Segment Open
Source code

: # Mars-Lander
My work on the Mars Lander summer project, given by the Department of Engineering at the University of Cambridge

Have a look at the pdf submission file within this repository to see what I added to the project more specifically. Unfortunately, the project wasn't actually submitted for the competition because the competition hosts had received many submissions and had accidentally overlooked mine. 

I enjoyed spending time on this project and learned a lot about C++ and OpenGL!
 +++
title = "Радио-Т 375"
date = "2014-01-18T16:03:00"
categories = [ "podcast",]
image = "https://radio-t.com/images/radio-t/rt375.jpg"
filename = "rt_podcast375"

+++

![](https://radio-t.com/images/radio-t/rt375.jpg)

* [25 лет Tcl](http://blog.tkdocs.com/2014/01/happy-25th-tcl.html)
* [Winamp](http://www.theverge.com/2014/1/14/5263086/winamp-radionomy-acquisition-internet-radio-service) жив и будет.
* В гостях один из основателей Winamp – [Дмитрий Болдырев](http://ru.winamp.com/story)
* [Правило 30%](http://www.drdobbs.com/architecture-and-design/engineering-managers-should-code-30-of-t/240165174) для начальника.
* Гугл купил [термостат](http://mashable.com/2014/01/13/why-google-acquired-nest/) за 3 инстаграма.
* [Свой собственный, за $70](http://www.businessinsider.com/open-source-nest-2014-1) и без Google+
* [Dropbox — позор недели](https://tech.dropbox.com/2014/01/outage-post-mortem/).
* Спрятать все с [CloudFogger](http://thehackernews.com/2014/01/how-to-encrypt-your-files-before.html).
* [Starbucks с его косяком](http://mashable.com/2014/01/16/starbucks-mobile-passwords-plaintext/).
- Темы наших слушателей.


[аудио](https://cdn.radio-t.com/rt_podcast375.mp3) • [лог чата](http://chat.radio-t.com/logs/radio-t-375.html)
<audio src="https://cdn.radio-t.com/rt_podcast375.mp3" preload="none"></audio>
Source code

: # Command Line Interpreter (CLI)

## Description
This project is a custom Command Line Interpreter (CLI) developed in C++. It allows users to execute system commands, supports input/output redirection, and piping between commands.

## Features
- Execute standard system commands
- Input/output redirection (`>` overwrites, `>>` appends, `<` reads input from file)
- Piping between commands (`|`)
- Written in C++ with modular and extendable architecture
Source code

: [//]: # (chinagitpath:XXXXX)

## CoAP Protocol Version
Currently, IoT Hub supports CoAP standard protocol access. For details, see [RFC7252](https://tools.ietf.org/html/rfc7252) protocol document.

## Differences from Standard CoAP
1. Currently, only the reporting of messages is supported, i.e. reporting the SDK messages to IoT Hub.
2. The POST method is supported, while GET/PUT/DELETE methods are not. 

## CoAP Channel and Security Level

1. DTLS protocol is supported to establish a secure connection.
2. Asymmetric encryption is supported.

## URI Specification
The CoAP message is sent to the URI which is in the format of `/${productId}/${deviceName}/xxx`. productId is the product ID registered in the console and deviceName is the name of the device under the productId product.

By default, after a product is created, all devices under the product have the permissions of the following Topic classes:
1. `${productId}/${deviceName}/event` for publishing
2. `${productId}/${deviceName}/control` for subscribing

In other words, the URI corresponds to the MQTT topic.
Segment Closed
-- ABOUT THIS TASK --
Copy every line of the listing where the word "architecture" appears.

-- TASK RESULT --
* [Правило 30%](http://www.drdobbs.com/architecture-and-design/engineering-managers-should-code-30-of-t/240165174) для начальника.
- Written in C++ with modular and extendable architecture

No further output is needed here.